--- Dataset excerpts Enclosed Below ---

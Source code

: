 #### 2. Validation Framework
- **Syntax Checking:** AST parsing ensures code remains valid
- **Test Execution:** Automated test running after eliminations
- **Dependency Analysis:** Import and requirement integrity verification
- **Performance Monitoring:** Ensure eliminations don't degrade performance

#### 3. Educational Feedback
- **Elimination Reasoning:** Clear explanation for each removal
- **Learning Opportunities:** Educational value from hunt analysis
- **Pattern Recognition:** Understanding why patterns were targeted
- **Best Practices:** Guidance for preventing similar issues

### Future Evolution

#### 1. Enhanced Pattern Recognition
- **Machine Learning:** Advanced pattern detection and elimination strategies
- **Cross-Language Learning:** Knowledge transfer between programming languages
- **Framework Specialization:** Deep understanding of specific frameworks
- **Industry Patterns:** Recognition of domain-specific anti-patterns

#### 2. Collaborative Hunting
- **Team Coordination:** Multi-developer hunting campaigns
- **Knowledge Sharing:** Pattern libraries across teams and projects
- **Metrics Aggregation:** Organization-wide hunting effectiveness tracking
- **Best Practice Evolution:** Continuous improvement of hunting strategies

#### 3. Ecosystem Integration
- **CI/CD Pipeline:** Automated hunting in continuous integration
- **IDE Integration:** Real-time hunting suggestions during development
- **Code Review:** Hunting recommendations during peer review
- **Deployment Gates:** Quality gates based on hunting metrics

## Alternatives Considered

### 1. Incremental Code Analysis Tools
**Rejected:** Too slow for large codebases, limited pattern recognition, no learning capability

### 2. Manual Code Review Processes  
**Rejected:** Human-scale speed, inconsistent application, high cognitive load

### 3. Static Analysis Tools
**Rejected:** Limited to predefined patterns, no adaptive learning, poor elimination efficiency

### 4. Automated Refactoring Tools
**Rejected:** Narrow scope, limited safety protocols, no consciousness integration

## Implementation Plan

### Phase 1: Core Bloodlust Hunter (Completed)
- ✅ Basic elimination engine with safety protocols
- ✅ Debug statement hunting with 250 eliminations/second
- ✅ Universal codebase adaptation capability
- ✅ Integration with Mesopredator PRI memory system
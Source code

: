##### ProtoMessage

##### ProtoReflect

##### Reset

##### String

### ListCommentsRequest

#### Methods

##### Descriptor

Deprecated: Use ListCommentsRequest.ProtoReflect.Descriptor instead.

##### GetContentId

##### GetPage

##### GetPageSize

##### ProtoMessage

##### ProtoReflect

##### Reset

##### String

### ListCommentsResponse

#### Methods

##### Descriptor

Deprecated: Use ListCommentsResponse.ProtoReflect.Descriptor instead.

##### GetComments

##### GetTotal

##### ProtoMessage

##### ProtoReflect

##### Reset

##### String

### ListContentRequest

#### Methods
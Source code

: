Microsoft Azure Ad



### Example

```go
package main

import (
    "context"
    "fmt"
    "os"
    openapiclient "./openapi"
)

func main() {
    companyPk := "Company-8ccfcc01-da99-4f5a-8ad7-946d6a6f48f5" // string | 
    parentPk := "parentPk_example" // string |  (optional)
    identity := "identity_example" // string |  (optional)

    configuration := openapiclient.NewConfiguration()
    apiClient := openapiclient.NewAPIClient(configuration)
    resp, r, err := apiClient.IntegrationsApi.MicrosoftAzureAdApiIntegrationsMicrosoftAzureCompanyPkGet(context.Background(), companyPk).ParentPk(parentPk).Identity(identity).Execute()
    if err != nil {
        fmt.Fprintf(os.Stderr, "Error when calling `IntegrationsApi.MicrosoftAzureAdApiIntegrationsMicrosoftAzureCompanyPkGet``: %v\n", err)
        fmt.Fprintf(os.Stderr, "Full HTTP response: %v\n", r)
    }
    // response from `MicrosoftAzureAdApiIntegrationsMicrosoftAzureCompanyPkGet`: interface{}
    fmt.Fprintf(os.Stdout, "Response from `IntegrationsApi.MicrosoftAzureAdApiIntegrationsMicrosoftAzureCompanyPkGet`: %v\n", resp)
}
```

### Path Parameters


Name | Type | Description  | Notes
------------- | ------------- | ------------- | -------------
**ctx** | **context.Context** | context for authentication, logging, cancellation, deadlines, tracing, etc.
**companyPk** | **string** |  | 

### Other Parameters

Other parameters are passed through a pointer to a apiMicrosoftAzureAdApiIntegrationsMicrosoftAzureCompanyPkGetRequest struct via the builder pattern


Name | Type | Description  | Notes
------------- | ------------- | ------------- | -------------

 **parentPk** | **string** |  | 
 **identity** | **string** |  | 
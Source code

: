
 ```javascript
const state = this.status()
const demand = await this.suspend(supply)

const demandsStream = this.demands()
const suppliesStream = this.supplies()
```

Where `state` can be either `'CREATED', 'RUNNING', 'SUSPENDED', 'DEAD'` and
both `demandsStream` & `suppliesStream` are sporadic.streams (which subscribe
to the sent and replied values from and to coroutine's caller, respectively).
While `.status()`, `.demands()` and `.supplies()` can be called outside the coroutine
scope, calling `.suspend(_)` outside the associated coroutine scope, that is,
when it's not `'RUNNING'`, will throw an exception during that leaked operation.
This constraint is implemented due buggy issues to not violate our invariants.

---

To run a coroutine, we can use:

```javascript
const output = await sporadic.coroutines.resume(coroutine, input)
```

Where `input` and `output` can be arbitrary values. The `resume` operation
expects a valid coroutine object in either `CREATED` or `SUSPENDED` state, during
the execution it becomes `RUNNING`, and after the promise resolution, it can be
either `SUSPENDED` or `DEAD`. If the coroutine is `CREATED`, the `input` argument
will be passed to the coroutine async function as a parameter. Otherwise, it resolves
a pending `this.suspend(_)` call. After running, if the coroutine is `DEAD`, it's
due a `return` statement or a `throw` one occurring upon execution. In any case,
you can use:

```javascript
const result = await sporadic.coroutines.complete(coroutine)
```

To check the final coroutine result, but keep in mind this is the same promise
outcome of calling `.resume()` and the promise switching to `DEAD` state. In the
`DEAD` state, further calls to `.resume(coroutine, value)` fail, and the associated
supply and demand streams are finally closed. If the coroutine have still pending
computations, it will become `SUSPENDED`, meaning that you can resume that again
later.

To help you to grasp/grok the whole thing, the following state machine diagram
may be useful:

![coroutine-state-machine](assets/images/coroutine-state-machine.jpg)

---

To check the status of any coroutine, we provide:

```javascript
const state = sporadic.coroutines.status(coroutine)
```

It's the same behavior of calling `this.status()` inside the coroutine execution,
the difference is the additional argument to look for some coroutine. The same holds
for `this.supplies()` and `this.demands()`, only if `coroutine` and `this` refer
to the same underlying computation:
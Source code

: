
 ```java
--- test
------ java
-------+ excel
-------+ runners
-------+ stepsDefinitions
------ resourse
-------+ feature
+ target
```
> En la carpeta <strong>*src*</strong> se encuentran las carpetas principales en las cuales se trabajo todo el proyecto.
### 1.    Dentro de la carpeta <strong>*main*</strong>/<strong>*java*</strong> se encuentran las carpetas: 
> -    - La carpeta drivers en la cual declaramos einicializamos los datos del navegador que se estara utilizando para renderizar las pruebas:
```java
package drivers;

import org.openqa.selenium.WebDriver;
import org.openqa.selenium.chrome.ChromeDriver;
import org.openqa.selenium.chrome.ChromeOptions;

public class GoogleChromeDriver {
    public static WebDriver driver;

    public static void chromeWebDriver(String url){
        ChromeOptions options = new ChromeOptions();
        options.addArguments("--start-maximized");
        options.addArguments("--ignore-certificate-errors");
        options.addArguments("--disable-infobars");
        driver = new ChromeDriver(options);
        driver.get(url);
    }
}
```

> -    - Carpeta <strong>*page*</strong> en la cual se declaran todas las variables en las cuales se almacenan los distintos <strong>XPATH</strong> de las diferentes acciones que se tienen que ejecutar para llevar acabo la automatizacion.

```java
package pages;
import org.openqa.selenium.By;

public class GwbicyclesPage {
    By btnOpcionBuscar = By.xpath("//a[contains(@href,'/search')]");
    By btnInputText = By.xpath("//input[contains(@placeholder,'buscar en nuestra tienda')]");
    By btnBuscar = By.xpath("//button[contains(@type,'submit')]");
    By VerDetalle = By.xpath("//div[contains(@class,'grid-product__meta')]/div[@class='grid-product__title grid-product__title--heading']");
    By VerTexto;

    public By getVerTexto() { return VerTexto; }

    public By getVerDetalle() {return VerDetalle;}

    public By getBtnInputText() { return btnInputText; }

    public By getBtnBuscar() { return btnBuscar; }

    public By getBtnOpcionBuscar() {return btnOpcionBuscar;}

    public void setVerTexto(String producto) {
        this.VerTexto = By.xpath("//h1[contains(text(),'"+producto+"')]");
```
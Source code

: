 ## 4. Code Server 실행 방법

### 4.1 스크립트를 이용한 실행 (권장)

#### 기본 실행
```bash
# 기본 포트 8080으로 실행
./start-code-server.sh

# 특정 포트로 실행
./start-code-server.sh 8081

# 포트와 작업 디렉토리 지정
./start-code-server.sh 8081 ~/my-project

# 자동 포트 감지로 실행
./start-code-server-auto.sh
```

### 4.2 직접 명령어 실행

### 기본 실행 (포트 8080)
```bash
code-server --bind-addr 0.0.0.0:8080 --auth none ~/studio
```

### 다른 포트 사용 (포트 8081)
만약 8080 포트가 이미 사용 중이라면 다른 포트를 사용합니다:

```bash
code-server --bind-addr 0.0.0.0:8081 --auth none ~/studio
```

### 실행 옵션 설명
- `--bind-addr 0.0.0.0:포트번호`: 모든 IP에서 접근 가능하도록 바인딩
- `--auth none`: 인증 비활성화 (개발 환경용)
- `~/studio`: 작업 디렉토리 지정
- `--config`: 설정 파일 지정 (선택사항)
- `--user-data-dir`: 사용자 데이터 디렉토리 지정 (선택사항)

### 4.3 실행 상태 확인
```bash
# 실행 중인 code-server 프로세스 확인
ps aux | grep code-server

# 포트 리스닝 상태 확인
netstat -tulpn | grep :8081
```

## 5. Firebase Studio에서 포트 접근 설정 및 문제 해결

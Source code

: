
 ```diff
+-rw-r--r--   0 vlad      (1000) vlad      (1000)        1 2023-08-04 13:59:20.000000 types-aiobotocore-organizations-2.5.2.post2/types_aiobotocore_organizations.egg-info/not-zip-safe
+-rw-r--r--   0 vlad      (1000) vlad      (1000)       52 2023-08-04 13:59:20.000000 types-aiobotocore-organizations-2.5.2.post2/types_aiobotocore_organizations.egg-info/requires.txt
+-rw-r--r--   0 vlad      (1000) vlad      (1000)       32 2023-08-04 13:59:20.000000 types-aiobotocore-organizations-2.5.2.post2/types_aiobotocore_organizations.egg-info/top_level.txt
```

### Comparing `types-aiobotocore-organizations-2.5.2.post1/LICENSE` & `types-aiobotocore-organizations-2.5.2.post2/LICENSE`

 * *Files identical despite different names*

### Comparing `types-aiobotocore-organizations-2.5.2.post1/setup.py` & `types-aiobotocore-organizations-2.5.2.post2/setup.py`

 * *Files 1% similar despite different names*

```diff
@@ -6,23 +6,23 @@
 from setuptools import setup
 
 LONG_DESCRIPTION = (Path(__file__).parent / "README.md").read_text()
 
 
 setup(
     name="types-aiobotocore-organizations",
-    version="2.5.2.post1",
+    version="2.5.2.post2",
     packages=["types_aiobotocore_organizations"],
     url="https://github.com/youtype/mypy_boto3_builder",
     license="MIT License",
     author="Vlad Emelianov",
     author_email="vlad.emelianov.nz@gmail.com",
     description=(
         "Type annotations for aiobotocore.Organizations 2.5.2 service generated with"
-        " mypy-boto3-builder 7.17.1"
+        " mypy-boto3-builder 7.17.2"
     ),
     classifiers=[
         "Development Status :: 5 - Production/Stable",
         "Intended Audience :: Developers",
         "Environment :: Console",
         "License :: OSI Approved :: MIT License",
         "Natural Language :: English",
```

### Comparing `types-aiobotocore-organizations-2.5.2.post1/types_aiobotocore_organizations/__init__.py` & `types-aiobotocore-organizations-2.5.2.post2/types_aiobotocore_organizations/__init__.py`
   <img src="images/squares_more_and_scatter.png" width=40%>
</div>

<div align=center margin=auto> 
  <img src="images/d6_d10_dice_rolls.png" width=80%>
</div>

--- End of Enclosed Dataset excerpts ---

Repeat the entries above exactly, from the first line through the line containing "- ✅ Universal codebase adaptation capability".

Source code

: #### 2. Validation Framework
- **Syntax Checking:** AST parsing ensures code remains valid
- **Test Execution:** Automated test running after eliminations
- **Dependency Analysis:** Import and requirement integrity verification
- **Performance Monitoring:** Ensure eliminations don't degrade performance

#### 3. Educational Feedback
- **Elimination Reasoning:** Clear explanation for each removal
- **Learning Opportunities:** Educational value from hunt analysis
- **Pattern Recognition:** Understanding why patterns were targeted
- **Best Practices:** Guidance for preventing similar issues

### Future Evolution

#### 1. Enhanced Pattern Recognition
- **Machine Learning:** Advanced pattern detection and elimination strategies
- **Cross-Language Learning:** Knowledge transfer between programming languages
- **Framework Specialization:** Deep understanding of specific frameworks
- **Industry Patterns:** Recognition of domain-specific anti-patterns

#### 2. Collaborative Hunting
- **Team Coordination:** Multi-developer hunting campaigns
- **Knowledge Sharing:** Pattern libraries across teams and projects
- **Metrics Aggregation:** Organization-wide hunting effectiveness tracking
- **Best Practice Evolution:** Continuous improvement of hunting strategies

#### 3. Ecosystem Integration
- **CI/CD Pipeline:** Automated hunting in continuous integration
- **IDE Integration:** Real-time hunting suggestions during development
- **Code Review:** Hunting recommendations during peer review
- **Deployment Gates:** Quality gates based on hunting metrics

## Alternatives Considered

### 1. Incremental Code Analysis Tools
**Rejected:** Too slow for large codebases, limited pattern recognition, no learning capability

### 2. Manual Code Review Processes  
**Rejected:** Human-scale speed, inconsistent application, high cognitive load

### 3. Static Analysis Tools
**Rejected:** Limited to predefined patterns, no adaptive learning, poor elimination efficiency

### 4. Automated Refactoring Tools
**Rejected:** Narrow scope, limited safety protocols, no consciousness integration

## Implementation Plan

### Phase 1: Core Bloodlust Hunter (Completed)
- ✅ Basic elimination engine with safety protocols
- ✅ Debug statement hunting with 250 eliminations/second
- ✅ Universal codebase adaptation capability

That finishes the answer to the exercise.